Stimulated axion decay in superradiant clouds around primordial black holes

TL;DR

This paper explores how stimulated axion decay around primordial black holes can produce intense, repeating laser-like bursts potentially explaining fast radio bursts, with implications for dark matter and black hole physics.

Contribution

It demonstrates that stimulated decay of axions in superradiant clouds can lead to bright laser emissions and explores conditions for quenching and restarting lasing, linking to observable astrophysical phenomena.

Findings

Stimulated axion decay can produce bright GHz laser bursts.

Lasing occurs around primordial black holes with specific masses.

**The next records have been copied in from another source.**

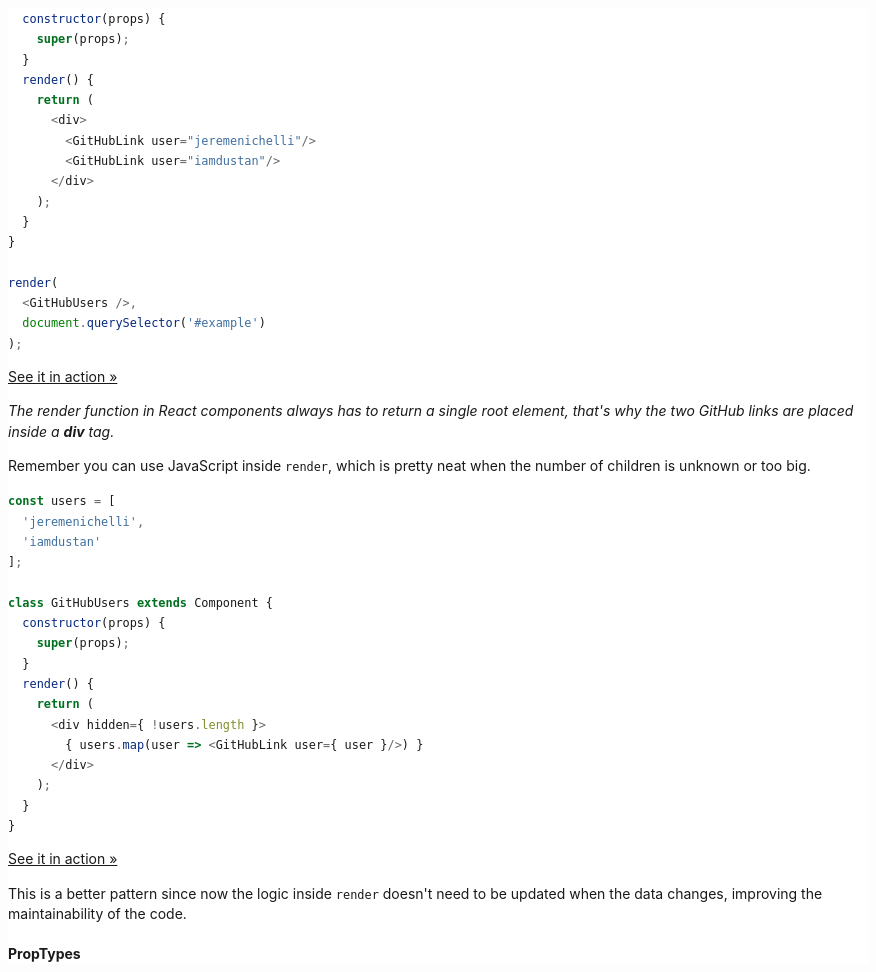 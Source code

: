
 ```js
  constructor(props) {
    super(props);
  }
  render() {
    return (
      <div>
        <GitHubLink user="jeremenichelli"/>
        <GitHubLink user="iamdustan"/>
      </div>
    );
  }
}

render(
  <GitHubUsers />,
  document.querySelector('#example')
);
```

[See it in action &raquo;](https://jsfiddle.net/jeremenichelli/oLL9j1bj/3)

_The render function in React components always has to return a single root element, that's why the two GitHub links are placed inside a **div** tag._

Remember you can use JavaScript inside `render`, which is pretty neat when the number of children is unknown or too big.

```js
const users = [
  'jeremenichelli',
  'iamdustan'
];

class GitHubUsers extends Component {
  constructor(props) {
    super(props);
  }
  render() {
    return (
      <div hidden={ !users.length }>
        { users.map(user => <GitHubLink user={ user }/>) }
      </div>
    );
  }
}
```

[See it in action &raquo;](https://jsfiddle.net/jeremenichelli/oLL9j1bj/4/)

This is a better pattern since now the logic inside `render` doesn't need to be updated when the data changes, improving the maintainability of the code.


#### PropTypes
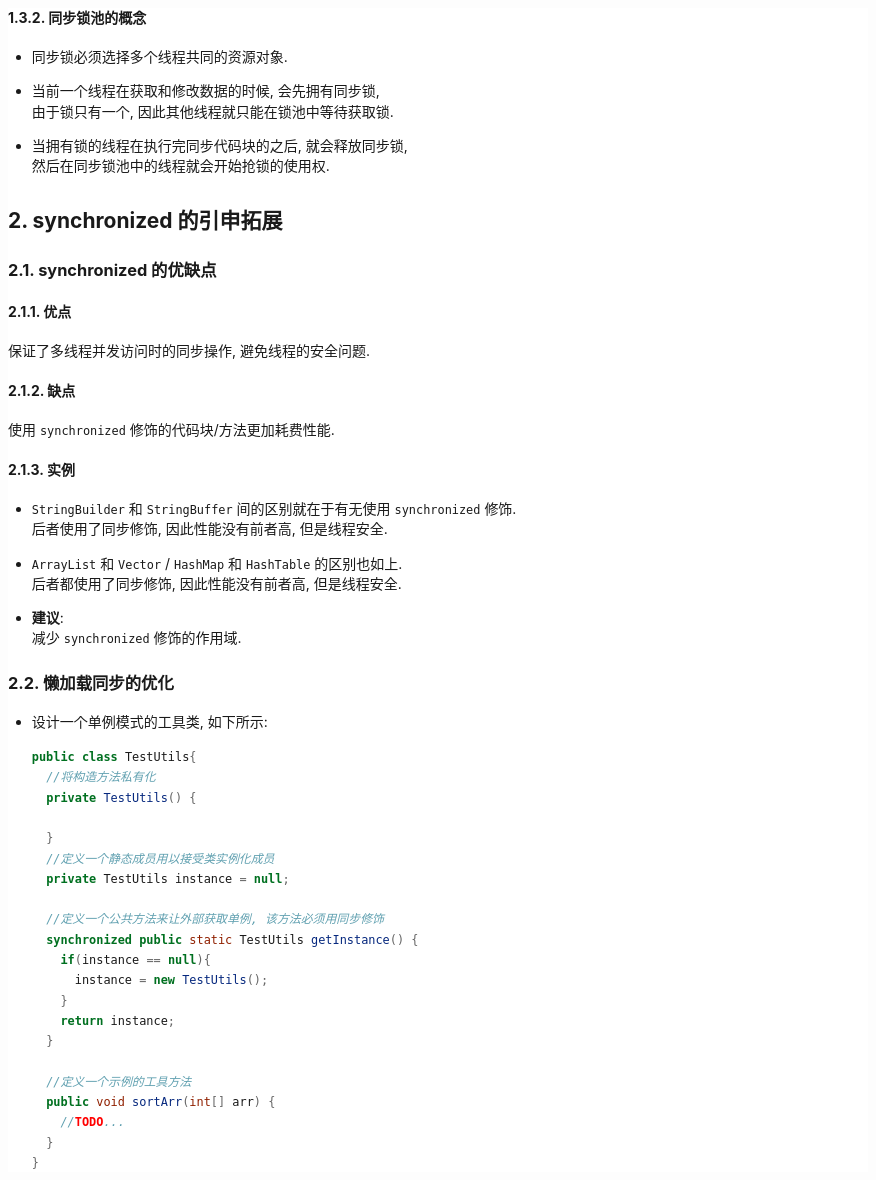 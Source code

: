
 ```java
```

#### 1.3.2. 同步锁池的概念
- 同步锁必须选择多个线程共同的资源对象.  
  
- 当前一个线程在获取和修改数据的时候, 会先拥有同步锁,  
  由于锁只有一个, 因此其他线程就只能在锁池中等待获取锁.

- 当拥有锁的线程在执行完同步代码块的之后, 就会释放同步锁,  
  然后在同步锁池中的线程就会开始抢锁的使用权.

## 2. synchronized 的引申拓展

### 2.1. synchronized 的优缺点

#### 2.1.1. 优点  
  保证了多线程并发访问时的同步操作, 避免线程的安全问题.

#### 2.1.2. 缺点
  使用 `synchronized` 修饰的代码块/方法更加耗费性能.

#### 2.1.3. 实例  
  - `StringBuilder` 和 `StringBuffer` 间的区别就在于有无使用 `synchronized` 修饰.  
    后者使用了同步修饰, 因此性能没有前者高, 但是线程安全.
  
  - `ArrayList` 和 `Vector` / `HashMap` 和 `HashTable` 的区别也如上.  
    后者都使用了同步修饰, 因此性能没有前者高, 但是线程安全.

- **建议**:    
  减少 `synchronized` 修饰的作用域.

### 2.2. 懒加载同步的优化
- 设计一个单例模式的工具类, 如下所示:  
  ```java
  public class TestUtils{
    //将构造方法私有化
    private TestUtils() {

    }
    //定义一个静态成员用以接受类实例化成员
    private TestUtils instance = null;

    //定义一个公共方法来让外部获取单例, 该方法必须用同步修饰
    synchronized public static TestUtils getInstance() {
      if(instance == null){
        instance = new TestUtils();
      }
      return instance;
    }

    //定义一个示例的工具方法
    public void sortArr(int[] arr) {
      //TODO...
    }
  }
  ```
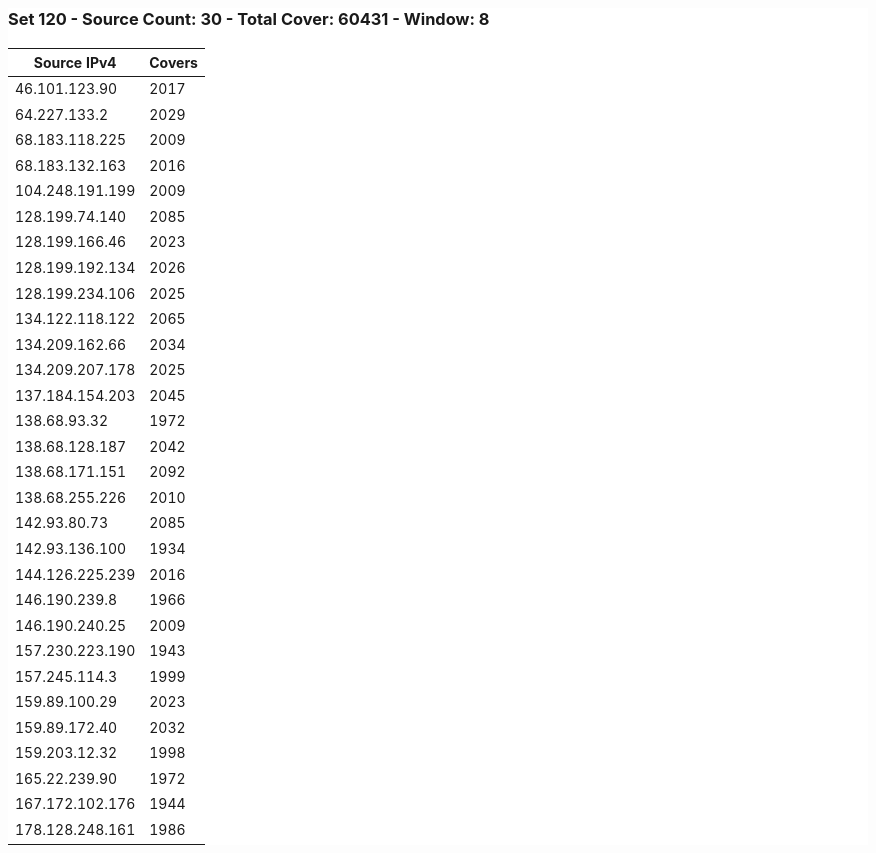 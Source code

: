 ### Set 120 - Source Count: 30 - Total Cover: 60431 - Window: 8

| Source IPv4 | Covers |
| --- | --- |
| 46.101.123.90 | 2017 |
| 64.227.133.2 | 2029 |
| 68.183.118.225 | 2009 |
| 68.183.132.163 | 2016 |
| 104.248.191.199 | 2009 |
| 128.199.74.140 | 2085 |
| 128.199.166.46 | 2023 |
| 128.199.192.134 | 2026 |
| 128.199.234.106 | 2025 |
| 134.122.118.122 | 2065 |
| 134.209.162.66 | 2034 |
| 134.209.207.178 | 2025 |
| 137.184.154.203 | 2045 |
| 138.68.93.32 | 1972 |
| 138.68.128.187 | 2042 |
| 138.68.171.151 | 2092 |
| 138.68.255.226 | 2010 |
| 142.93.80.73 | 2085 |
| 142.93.136.100 | 1934 |
| 144.126.225.239 | 2016 |
| 146.190.239.8 | 1966 |
| 146.190.240.25 | 2009 |
| 157.230.223.190 | 1943 |
| 157.245.114.3 | 1999 |
| 159.89.100.29 | 2023 |
| 159.89.172.40 | 2032 |
| 159.203.12.32 | 1998 |
| 165.22.239.90 | 1972 |
| 167.172.102.176 | 1944 |
| 178.128.248.161 | 1986 |
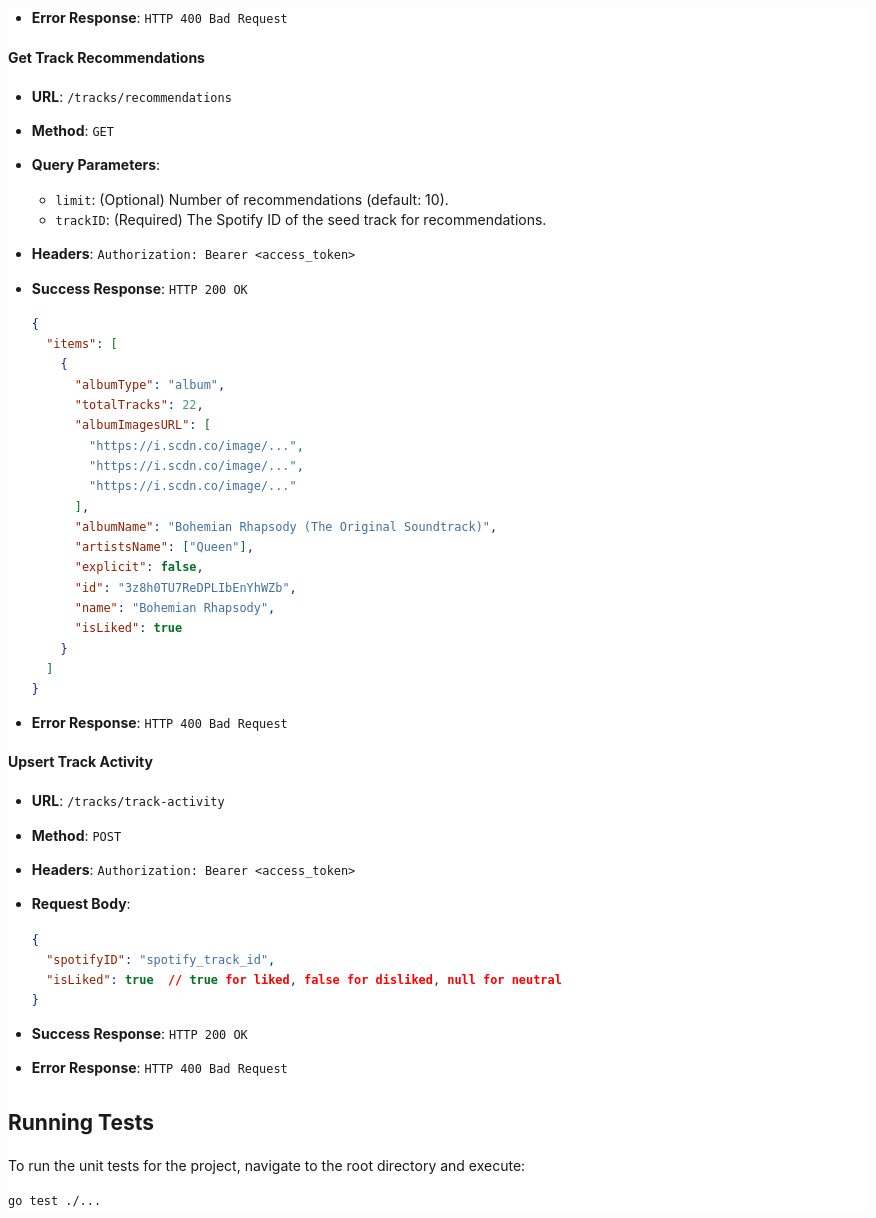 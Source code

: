   * **Error Response**: `HTTP 400 Bad Request`

#### Get Track Recommendations

  * **URL**: `/tracks/recommendations`

  * **Method**: `GET`

  * **Query Parameters**:

      * `limit`: (Optional) Number of recommendations (default: 10).
      * `trackID`: (Required) The Spotify ID of the seed track for recommendations.

  * **Headers**: `Authorization: Bearer <access_token>`

  * **Success Response**: `HTTP 200 OK`

    ```json
    {
      "items": [
        {
          "albumType": "album",
          "totalTracks": 22,
          "albumImagesURL": [
            "https://i.scdn.co/image/...",
            "https://i.scdn.co/image/...",
            "https://i.scdn.co/image/..."
          ],
          "albumName": "Bohemian Rhapsody (The Original Soundtrack)",
          "artistsName": ["Queen"],
          "explicit": false,
          "id": "3z8h0TU7ReDPLIbEnYhWZb",
          "name": "Bohemian Rhapsody",
          "isLiked": true
        }
      ]
    }
    ```

  * **Error Response**: `HTTP 400 Bad Request`

#### Upsert Track Activity

  * **URL**: `/tracks/track-activity`

  * **Method**: `POST`

  * **Headers**: `Authorization: Bearer <access_token>`

  * **Request Body**:

    ```json
    {
      "spotifyID": "spotify_track_id",
      "isLiked": true  // true for liked, false for disliked, null for neutral
    }
    ```

  * **Success Response**: `HTTP 200 OK`

  * **Error Response**: `HTTP 400 Bad Request`

## Running Tests

To run the unit tests for the project, navigate to the root directory and execute:

```bash
go test ./...
```
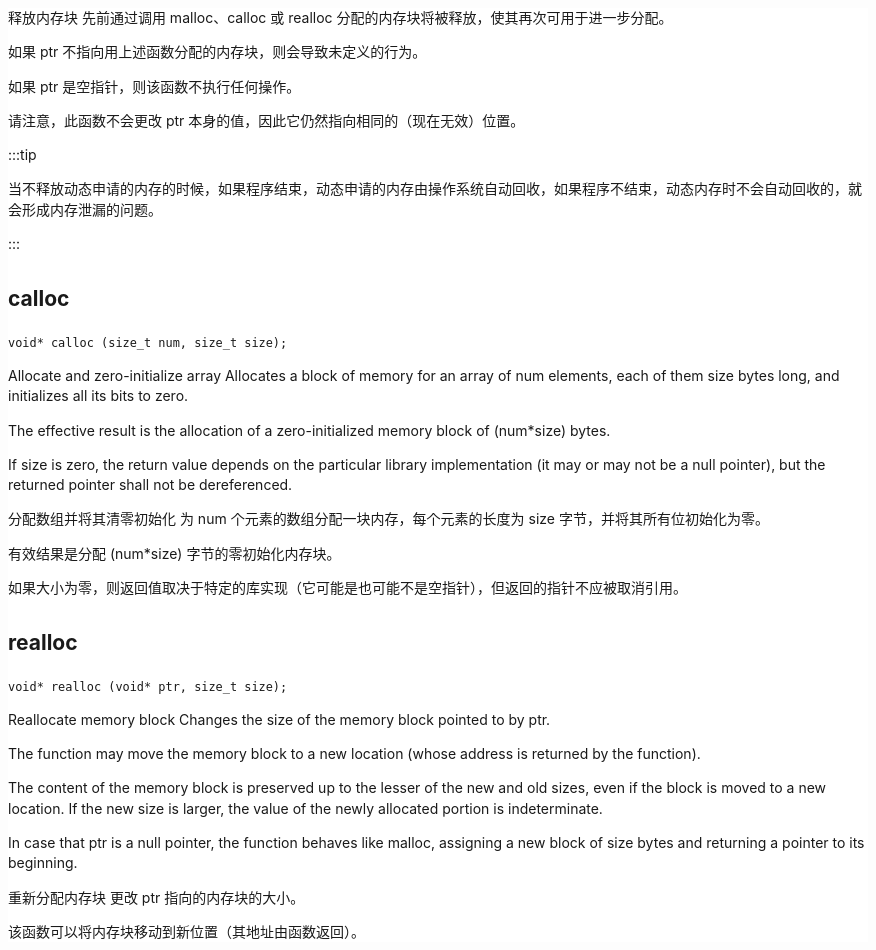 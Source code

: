 释放内存块
先前通过调用 malloc、calloc 或 realloc 分配的内存块将被释放，使其再次可用于进一步分配。

如果 ptr 不指向用上述函数分配的内存块，则会导致未定义的行为。

如果 ptr 是空指针，则该函数不执行任何操作。

请注意，此函数不会更改 ptr 本身的值，因此它仍然指向相同的（现在无效）位置。

:::tip

当不释放动态申请的内存的时候，如果程序结束，动态申请的内存由操作系统自动回收，如果程序不结束，动态内存时不会自动回收的，就会形成内存泄漏的问题。

:::



## calloc

`void* calloc (size_t num, size_t size);`

Allocate and zero-initialize array
Allocates a block of memory for an array of num elements, each of them size bytes long, and initializes all its bits to zero.

The effective result is the allocation of a zero-initialized memory block of (num*size) bytes.

If size is zero, the return value depends on the particular library implementation (it may or may not be a null pointer), but the returned pointer shall not be dereferenced.

分配数组并将其清零初始化
为 num 个元素的数组分配一块内存，每个元素的长度为 size 字节，并将其所有位初始化为零。

有效结果是分配 (num*size) 字节的零初始化内存块。

如果大小为零，则返回值取决于特定的库实现（它可能是也可能不是空指针），但返回的指针不应被取消引用。



## realloc

`void* realloc (void* ptr, size_t size);`

Reallocate memory block
Changes the size of the memory block pointed to by ptr.

The function may move the memory block to a new location (whose address is returned by the function).

The content of the memory block is preserved up to the lesser of the new and old sizes, even if the block is moved to a new location. If the new size is larger, the value of the newly allocated portion is indeterminate.

In case that ptr is a null pointer, the function behaves like malloc, assigning a new block of size bytes and returning a pointer to its beginning.

重新分配内存块
更改 ptr 指向的内存块的大小。

该函数可以将内存块移动到新位置（其地址由函数返回）。
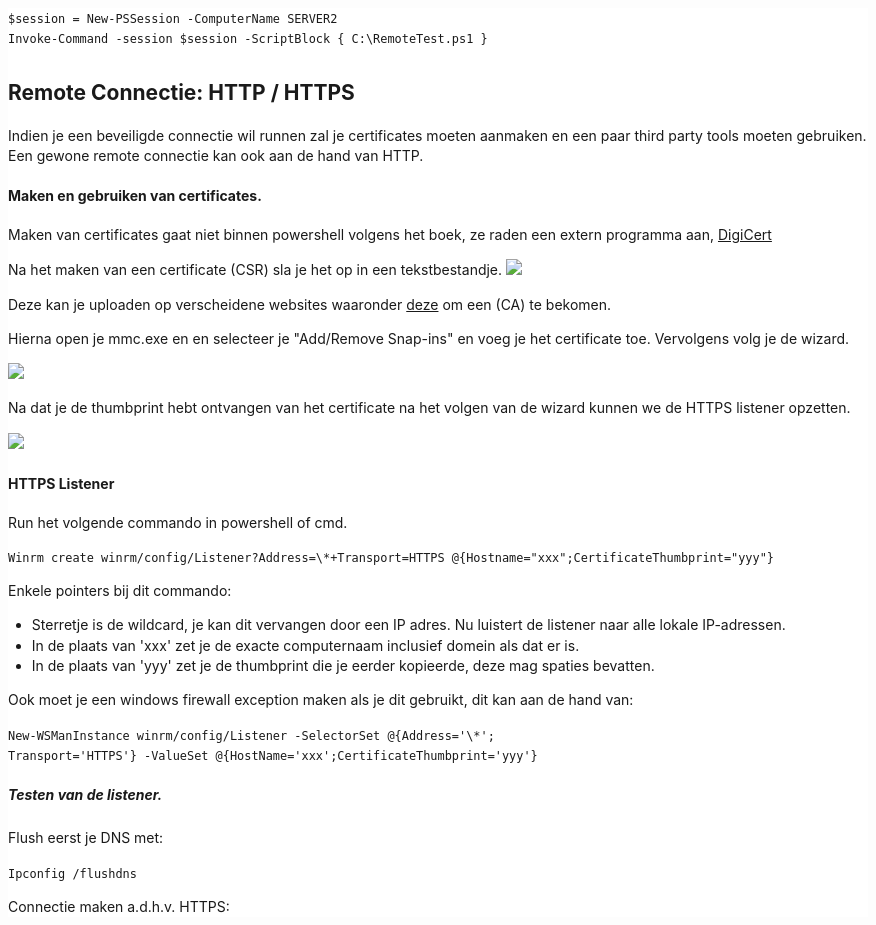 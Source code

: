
 ```
$session = New-PSSession -ComputerName SERVER2  
Invoke-Command -session $session -ScriptBlock { C:\RemoteTest.ps1 }
```
## Remote Connectie: HTTP / HTTPS
Indien je een beveiligde connectie wil runnen zal je certificates moeten aanmaken en een paar third party tools moeten gebruiken. Een gewone remote connectie kan ook aan de hand van HTTP.

#### Maken en gebruiken van certificates.
Maken van certificates gaat niet binnen powershell volgens het boek, ze raden een extern programma aan, [DigiCert](http://DigiCert.com/util)

Na het maken van een certificate (CSR) sla je het op in een tekstbestandje.
![](http://puu.sh/sfP1S/7f402c0cce.jpg)

Deze kan je uploaden op verscheidene websites waaronder [deze](http://www.watchguard.com/help/docs/wsm/xtm_11/en-us/content/en-us/certificates/cert_complete_signing_req_c.html) om een (CA) te bekomen.

Hierna open je mmc.exe en en selecteer je "Add/Remove Snap-ins" en voeg je het certificate toe. Vervolgens volg je de wizard.

![](http://puu.sh/sfPbd/8afb99345a.png)

Na dat je de thumbprint hebt ontvangen van het certificate na het volgen van de wizard kunnen we de HTTPS listener opzetten.

![](http://puu.sh/sfPnO/4475a9f0dc.png)

#### HTTPS Listener

Run het volgende commando in powershell of cmd.

    Winrm create winrm/config/Listener?Address=\*+Transport=HTTPS @{Hostname="xxx";CertificateThumbprint="yyy"}

Enkele pointers bij dit commando:

* Sterretje is de wildcard, je kan dit vervangen door een IP adres. Nu luistert de listener naar alle lokale IP-adressen.
* In de plaats van 'xxx' zet je de exacte computernaam inclusief domein als dat er is.
* In de plaats van 'yyy' zet je de thumbprint die je eerder kopieerde, deze mag spaties bevatten.

Ook moet je een windows firewall exception maken als je dit gebruikt, dit kan aan de hand van:

    New-WSManInstance winrm/config/Listener -SelectorSet @{Address='\*';
    Transport='HTTPS'} -ValueSet @{HostName='xxx';CertificateThumbprint='yyy'}

##### Testen van de listener.

Flush eerst je DNS met:

    Ipconfig /flushdns

Connectie maken a.d.h.v. HTTPS:
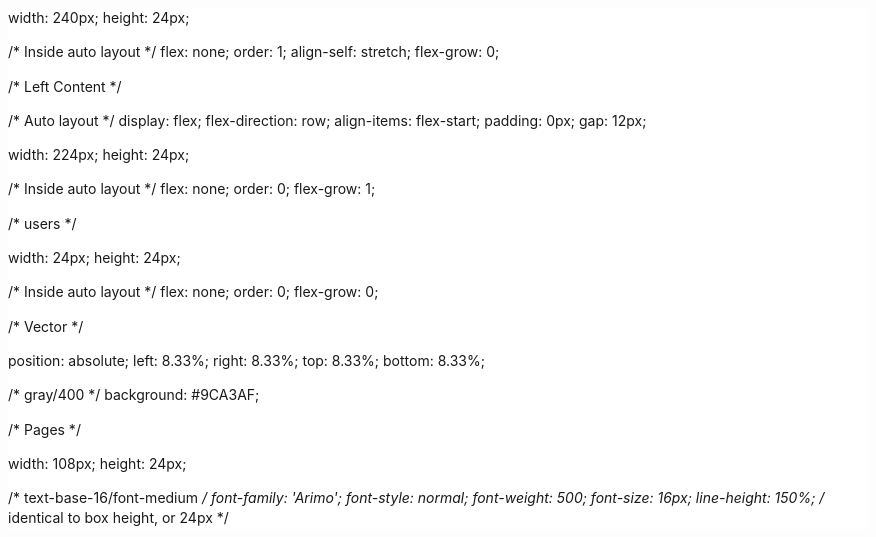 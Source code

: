width: 240px;
height: 24px;


/* Inside auto layout */
flex: none;
order: 1;
align-self: stretch;
flex-grow: 0;


/* Left Content */

/* Auto layout */
display: flex;
flex-direction: row;
align-items: flex-start;
padding: 0px;
gap: 12px;

width: 224px;
height: 24px;


/* Inside auto layout */
flex: none;
order: 0;
flex-grow: 1;


/* users */

width: 24px;
height: 24px;


/* Inside auto layout */
flex: none;
order: 0;
flex-grow: 0;


/* Vector */

position: absolute;
left: 8.33%;
right: 8.33%;
top: 8.33%;
bottom: 8.33%;

/* gray/400 */
background: #9CA3AF;


/* Pages */

width: 108px;
height: 24px;

/* text-base-16/font-medium */
font-family: 'Arimo';
font-style: normal;
font-weight: 500;
font-size: 16px;
line-height: 150%;
/* identical to box height, or 24px */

Multiple burst cycles are possible due to plasma effects.

Abstract

The superradiant instability can lead to the generation of extremely dense axion clouds around rotating black holes. We show that, despite the long lifetime of the QCD axion with respect to spontaneous decay into photon pairs, stimulated decay becomes significant above a minimum axion density and leads to extremely bright lasers. The lasing threshold can be attained for axion masses $\mu \gtrsim 10^{-8}\ \mathrm{eV}$, which implies superradiant instabilities around spinning primordial black holes with mass $\lesssim 0.01M_\odot$. Although the latter are expected to be non-rotating at formation, a population of spinning black holes may result from subsequent mergers. We further show that lasing can be quenched by Schwinger pair production, which produces a critical electron-positron plasma within the axion cloud. Lasing can nevertheless restart once annihilation lowers the plasma density sufficiently, resulting in multiple laser bursts that repeat until the black hole spins down sufficiently to quench the superradiant instability. In particular, axions with a mass $\sim 10^{-5}\ \mathrm{eV}$ and primordial black holes with mass $\sim 10^{24}$ kg, which may account for all the dark matter in the Universe, lead to millisecond-bursts in the GHz radio-frequency range, with peak luminosities $\sim 10^{42}$ erg/s, suggesting a possible link to the observed fast radio bursts.